Im not sure how you are supposed to regulate the air. But I guess a combination of the 4 door spinners and the bi-metallic spring setting?

She said there is not Barometric damper needed for burning wood, but they recommend one for coal, set to .25WC
I am still trying to find out about UL listing. The dealer message was simply that it was indeed listed, not who its under. So I replied to my woodstoves.net rep asking them if they could provide that. 
I still like the looks of this unit, Wood and anthracite at 75% is pretty darn awesome. Also made in my home state of PA. But i want to get everything straight before I pay.


----------



## bholler (May 31, 2016)

They are right you do not want a baro damper for wood unless absolutely necessary.  I would seriously doubt their claim of 75% efficiency for wood though.


----------



## Lcback (May 31, 2016)

Well it doesn't seem to matter. If it's under $3,000 someone says something is wrong. Last one said that a chamber without secondary air wouldn't. This one has a both and you doubt it. Its epa certified that's good enough for me. WhY do you think they are lying?
I can't spend anymore then 2,000 and I'm not buying something that can't burn coal at all. That option is important to me. 

Sent from my LG-D850 using Tapatalk


----------



## bholler (May 31, 2016)

Lcback said:


> WhY do you think they are lying?


Because I have worked on many of their stoves and their engineering is absolutely horrible.  I think it is probably a decent hand fired coal furnace it is the wood part that I question.  They basically took an old coal furnace design and slapped a  couple secondary burn tubes in there that from what I can see have no where near enough volume to burn off the amount of smoke that a firebox that size will produce.   Honestly there are very few wood coal combos that do both well at all.  Most are decent coal stoves but crap wood stoves.


----------



## Lcback (May 31, 2016)

Interesting. The coal guys say the same thing but opposite. As far as the good wood stoves make crap coal stoves. What you want is a good coal stove that can burn wood. Thats what they say. Hmmmm guess I gotta take a chance on one way

Sent from my LG-D850 using Tapatalk


----------



## bholler (May 31, 2016)

Yes a good wood stove will make a crap coal stove.  And a good coal stove will make a crap wood stove.  The two fuels just need very different things to burn correctly so combo units in most cases don't work well.


----------



## maple1 (May 31, 2016)

EPA certified?

I am quite skeptical of that.


----------



## Lcback (May 31, 2016)

maple1 said:


> EPA certified?
> 
> I am quite skeptical of that.


Well I'm pretty confident that to advertise and number they have to be officially tested. Unless they specify exempt. At least that's what the Shelter customer rep said when I asked why they don't have a number for theirs. He said it's cheapest to just apply for exemption.
Ds does not hide there numbers. Look at the kozy king models for example.

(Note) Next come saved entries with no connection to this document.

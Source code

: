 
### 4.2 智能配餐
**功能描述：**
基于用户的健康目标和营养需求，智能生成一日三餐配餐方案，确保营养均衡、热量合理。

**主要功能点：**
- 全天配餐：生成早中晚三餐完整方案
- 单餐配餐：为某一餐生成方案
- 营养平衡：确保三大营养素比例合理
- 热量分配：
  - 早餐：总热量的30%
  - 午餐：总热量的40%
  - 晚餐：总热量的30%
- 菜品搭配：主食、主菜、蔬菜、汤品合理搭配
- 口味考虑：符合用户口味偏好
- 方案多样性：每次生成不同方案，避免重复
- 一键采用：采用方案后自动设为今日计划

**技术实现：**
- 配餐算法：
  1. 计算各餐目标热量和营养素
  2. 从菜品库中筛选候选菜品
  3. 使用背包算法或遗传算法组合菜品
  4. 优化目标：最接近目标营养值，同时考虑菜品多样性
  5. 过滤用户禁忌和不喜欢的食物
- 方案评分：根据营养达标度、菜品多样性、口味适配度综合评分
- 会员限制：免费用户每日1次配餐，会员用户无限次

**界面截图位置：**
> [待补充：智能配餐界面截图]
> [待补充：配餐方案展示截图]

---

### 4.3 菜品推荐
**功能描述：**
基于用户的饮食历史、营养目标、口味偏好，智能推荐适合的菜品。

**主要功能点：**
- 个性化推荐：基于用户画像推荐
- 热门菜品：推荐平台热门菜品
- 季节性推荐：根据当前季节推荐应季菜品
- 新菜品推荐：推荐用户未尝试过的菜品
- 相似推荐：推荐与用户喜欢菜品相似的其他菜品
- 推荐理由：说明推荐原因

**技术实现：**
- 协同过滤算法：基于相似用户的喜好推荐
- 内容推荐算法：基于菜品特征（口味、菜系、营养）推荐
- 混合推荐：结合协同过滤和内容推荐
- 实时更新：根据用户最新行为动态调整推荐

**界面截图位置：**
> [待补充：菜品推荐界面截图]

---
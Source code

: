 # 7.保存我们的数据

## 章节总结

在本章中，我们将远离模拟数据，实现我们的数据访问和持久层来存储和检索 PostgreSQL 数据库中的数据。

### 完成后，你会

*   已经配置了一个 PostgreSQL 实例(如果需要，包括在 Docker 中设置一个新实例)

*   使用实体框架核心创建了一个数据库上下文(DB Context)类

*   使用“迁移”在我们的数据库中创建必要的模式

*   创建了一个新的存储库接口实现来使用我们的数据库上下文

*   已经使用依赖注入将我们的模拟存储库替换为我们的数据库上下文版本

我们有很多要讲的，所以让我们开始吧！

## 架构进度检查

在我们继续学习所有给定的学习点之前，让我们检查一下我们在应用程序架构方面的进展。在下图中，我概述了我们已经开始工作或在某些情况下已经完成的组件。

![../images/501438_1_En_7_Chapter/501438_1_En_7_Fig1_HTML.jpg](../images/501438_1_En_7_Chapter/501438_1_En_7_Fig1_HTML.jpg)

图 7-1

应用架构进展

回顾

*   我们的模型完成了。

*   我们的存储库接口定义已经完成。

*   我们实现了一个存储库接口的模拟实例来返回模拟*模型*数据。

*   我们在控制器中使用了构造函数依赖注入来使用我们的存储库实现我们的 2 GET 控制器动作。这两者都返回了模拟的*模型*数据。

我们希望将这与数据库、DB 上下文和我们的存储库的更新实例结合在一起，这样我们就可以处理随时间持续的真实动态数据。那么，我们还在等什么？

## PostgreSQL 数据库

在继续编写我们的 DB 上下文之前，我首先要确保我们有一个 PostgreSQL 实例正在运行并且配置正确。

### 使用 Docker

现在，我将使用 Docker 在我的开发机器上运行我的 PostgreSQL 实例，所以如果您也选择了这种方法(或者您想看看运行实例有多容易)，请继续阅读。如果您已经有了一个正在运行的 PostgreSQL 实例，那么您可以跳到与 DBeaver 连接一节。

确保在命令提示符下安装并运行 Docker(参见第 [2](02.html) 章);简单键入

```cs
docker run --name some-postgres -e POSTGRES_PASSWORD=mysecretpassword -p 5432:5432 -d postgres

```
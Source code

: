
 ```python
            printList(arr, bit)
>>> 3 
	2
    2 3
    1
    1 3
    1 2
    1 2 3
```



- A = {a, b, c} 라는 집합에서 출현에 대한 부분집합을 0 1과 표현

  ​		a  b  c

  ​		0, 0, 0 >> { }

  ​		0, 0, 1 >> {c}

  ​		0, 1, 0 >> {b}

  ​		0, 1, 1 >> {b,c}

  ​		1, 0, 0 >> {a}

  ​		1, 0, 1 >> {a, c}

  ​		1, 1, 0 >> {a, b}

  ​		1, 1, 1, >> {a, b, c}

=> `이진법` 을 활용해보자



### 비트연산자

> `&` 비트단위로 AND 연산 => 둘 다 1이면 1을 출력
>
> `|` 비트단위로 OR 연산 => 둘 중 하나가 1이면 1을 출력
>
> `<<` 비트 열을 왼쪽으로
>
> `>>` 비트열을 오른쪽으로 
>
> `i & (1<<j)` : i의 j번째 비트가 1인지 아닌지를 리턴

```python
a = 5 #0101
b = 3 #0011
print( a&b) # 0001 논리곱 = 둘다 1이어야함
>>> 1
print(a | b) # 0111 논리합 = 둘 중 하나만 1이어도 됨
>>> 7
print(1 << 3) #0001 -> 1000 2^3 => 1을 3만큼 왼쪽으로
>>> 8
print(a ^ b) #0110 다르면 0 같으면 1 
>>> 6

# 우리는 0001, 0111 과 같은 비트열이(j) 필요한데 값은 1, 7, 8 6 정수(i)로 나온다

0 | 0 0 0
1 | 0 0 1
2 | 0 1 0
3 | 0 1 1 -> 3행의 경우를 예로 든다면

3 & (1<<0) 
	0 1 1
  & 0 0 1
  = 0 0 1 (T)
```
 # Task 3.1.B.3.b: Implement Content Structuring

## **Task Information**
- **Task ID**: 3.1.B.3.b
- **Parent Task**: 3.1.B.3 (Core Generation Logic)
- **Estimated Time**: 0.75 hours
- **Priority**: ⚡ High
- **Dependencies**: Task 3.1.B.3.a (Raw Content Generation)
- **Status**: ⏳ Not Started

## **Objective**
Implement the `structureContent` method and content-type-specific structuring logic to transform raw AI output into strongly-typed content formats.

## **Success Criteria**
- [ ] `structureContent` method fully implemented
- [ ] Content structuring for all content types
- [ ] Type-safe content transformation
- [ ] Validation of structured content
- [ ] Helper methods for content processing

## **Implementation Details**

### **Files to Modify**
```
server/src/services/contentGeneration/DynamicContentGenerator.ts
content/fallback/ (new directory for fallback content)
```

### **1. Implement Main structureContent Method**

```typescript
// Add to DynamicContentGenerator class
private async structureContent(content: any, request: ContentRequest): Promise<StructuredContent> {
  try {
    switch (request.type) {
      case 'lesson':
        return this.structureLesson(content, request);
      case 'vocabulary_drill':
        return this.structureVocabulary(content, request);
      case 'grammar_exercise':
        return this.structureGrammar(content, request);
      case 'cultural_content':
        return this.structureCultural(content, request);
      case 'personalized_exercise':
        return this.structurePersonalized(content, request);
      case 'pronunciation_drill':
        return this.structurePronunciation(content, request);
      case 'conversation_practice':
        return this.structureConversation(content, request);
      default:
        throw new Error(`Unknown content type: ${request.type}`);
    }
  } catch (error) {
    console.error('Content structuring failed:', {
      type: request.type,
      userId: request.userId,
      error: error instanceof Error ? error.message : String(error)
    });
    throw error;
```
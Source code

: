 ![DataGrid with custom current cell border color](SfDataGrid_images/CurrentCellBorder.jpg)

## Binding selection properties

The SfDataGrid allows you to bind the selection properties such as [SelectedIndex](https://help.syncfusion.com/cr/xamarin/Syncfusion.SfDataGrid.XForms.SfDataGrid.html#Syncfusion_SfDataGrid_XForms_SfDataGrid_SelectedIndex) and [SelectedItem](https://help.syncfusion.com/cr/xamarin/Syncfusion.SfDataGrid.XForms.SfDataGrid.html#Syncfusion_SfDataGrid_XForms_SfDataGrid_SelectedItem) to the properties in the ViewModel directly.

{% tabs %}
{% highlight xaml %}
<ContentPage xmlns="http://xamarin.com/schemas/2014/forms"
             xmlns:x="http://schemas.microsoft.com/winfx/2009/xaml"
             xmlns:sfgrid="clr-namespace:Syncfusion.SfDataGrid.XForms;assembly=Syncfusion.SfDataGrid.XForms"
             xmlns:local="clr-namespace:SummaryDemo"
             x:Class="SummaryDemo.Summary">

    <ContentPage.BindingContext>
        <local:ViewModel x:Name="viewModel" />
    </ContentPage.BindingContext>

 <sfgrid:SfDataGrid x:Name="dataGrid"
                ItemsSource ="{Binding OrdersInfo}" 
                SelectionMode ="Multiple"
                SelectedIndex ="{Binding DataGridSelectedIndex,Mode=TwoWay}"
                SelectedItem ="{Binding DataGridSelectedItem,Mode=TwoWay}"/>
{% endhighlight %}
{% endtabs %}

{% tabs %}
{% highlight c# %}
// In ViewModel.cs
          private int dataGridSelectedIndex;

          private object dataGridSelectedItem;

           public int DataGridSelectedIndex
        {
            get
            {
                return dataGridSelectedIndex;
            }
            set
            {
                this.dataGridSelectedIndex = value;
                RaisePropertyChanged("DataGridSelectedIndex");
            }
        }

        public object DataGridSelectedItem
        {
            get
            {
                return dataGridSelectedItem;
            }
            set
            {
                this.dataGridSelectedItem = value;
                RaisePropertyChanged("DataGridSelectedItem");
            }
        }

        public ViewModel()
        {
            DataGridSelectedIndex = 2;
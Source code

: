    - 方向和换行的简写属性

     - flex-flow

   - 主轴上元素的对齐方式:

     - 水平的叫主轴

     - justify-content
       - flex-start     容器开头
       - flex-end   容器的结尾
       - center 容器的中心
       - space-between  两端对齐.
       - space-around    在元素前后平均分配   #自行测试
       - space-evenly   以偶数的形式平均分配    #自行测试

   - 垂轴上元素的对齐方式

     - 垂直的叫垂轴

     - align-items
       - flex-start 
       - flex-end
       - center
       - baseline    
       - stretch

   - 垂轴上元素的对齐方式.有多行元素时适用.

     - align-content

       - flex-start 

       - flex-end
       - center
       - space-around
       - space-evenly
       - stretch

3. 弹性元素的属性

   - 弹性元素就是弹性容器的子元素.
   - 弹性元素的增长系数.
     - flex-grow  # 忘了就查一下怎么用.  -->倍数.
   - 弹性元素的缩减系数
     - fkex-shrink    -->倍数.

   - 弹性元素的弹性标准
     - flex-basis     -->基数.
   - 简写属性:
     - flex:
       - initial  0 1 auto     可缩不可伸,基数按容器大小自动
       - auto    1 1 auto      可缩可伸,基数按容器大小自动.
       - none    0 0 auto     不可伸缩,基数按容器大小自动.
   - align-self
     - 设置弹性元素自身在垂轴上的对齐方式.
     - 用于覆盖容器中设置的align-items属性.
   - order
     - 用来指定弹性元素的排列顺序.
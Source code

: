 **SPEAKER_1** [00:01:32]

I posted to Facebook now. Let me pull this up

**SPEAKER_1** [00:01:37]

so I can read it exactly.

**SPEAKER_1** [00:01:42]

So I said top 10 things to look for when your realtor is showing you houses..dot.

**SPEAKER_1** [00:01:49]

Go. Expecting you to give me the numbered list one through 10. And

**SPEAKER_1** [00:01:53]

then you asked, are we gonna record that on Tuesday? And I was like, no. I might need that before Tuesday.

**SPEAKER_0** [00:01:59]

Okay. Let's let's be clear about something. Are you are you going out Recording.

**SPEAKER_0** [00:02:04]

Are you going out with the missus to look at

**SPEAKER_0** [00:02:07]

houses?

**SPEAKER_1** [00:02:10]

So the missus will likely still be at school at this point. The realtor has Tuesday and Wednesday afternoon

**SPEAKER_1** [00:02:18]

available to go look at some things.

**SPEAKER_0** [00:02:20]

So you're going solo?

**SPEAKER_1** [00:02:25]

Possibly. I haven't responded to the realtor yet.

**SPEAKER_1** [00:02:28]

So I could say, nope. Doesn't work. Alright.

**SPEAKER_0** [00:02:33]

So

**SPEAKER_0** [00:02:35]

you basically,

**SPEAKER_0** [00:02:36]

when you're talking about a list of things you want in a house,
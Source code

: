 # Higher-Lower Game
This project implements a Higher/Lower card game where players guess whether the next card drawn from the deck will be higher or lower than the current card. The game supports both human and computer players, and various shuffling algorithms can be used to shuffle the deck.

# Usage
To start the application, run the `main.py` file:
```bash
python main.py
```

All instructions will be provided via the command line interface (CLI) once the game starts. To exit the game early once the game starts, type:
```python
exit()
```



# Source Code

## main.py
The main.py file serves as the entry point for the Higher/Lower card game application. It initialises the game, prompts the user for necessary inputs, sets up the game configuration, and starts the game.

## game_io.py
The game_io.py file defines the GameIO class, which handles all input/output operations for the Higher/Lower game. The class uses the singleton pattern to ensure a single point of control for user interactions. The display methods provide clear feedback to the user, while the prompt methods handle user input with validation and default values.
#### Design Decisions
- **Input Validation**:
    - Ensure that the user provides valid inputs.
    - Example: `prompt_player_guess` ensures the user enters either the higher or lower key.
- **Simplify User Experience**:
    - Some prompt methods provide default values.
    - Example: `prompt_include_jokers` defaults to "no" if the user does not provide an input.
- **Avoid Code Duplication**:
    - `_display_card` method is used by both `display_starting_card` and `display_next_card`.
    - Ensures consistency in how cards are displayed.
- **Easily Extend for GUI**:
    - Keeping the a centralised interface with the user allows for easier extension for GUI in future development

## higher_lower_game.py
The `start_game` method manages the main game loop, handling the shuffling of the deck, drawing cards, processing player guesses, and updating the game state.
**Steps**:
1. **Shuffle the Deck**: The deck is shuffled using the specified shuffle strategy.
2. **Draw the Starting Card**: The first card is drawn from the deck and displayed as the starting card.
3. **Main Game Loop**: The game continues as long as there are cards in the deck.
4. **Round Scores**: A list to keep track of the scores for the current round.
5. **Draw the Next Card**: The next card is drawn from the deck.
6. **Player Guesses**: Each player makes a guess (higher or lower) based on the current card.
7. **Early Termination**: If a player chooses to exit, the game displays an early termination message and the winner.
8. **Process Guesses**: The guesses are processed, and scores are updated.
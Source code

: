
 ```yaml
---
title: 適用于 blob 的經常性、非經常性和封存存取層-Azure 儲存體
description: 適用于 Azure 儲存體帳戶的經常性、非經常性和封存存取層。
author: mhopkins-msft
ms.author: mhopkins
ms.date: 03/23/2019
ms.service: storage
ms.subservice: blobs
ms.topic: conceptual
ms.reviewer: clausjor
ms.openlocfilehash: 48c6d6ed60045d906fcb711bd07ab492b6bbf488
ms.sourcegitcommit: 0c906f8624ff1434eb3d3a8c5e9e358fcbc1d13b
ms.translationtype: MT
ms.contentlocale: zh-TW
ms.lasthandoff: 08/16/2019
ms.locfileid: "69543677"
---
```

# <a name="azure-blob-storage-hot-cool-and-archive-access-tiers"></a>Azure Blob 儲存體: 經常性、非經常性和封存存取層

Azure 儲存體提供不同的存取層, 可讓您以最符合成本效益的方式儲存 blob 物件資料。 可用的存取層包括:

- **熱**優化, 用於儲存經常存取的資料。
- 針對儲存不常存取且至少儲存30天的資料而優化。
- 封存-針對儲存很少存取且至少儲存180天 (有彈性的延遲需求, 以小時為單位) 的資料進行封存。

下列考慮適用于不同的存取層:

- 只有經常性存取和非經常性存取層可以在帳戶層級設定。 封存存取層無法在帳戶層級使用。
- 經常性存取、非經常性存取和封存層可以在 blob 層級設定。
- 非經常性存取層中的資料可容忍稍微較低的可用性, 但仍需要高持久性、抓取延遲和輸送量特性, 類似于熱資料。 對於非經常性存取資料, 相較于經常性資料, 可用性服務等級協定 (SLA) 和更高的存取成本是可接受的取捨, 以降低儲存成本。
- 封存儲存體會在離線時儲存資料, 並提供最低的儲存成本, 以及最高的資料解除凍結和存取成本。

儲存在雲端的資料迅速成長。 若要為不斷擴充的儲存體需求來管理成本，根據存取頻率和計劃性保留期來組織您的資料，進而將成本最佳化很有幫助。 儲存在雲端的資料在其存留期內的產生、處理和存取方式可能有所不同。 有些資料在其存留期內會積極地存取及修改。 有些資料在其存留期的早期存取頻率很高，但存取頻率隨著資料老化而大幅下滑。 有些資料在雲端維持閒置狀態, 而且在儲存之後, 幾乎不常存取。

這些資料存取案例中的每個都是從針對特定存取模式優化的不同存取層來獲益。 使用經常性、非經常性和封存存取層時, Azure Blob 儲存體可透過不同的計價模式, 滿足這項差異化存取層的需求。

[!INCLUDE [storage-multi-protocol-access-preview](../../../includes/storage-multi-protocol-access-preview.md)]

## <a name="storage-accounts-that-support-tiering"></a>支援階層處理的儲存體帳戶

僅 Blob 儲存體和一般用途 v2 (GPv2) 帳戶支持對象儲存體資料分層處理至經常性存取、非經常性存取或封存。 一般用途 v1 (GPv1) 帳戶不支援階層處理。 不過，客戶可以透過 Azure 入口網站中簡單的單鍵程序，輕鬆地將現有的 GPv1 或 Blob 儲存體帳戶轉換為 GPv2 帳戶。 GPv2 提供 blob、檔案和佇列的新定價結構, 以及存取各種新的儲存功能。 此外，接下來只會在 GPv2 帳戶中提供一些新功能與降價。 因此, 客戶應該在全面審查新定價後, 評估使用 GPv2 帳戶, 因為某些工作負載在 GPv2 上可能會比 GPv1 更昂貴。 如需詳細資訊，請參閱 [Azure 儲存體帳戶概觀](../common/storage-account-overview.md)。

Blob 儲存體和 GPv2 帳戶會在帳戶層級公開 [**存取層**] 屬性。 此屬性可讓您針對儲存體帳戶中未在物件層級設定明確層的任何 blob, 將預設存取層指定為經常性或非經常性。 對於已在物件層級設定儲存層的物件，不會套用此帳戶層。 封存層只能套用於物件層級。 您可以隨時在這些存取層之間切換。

Sent from my LG-D850 using Tapatalk


----------



## bholler (May 31, 2016)

Lcback said:


> Well I'm pretty confident that to advertise and number they have to be officially tested. Unless they specify exempt. At least that's what the Shelter customer rep said when I asked why they don't have a number for theirs. He said it's cheapest to just apply for exemption.


I can not find a single thing in any of their literature that claims an epa certification.  Which means that that number could have come from any sort of testing procedure.


----------



## maple1 (Jun 1, 2016)

My thoughts also. After all the months of looking for a new wood burner 4-5 years ago when I was in the same decision making place (and what has happened since w.r.t. EPA 'stuff'), I think any other manufacturer with an actual EPA Certification or a 'genuine' efficiency testing number would also be posting the actual paperwork from those or parts of it - they are not to be taken lightly, are hard to get,  and would be something to be quite proud of. Even if the DS is a great working unit, I am thinking that part of their PR are sales gimmicks. IMO. If they can't provide copies of EPA Certification or efficiency testing results to a prospective customer, as opposed to just posting a number, I see red flags.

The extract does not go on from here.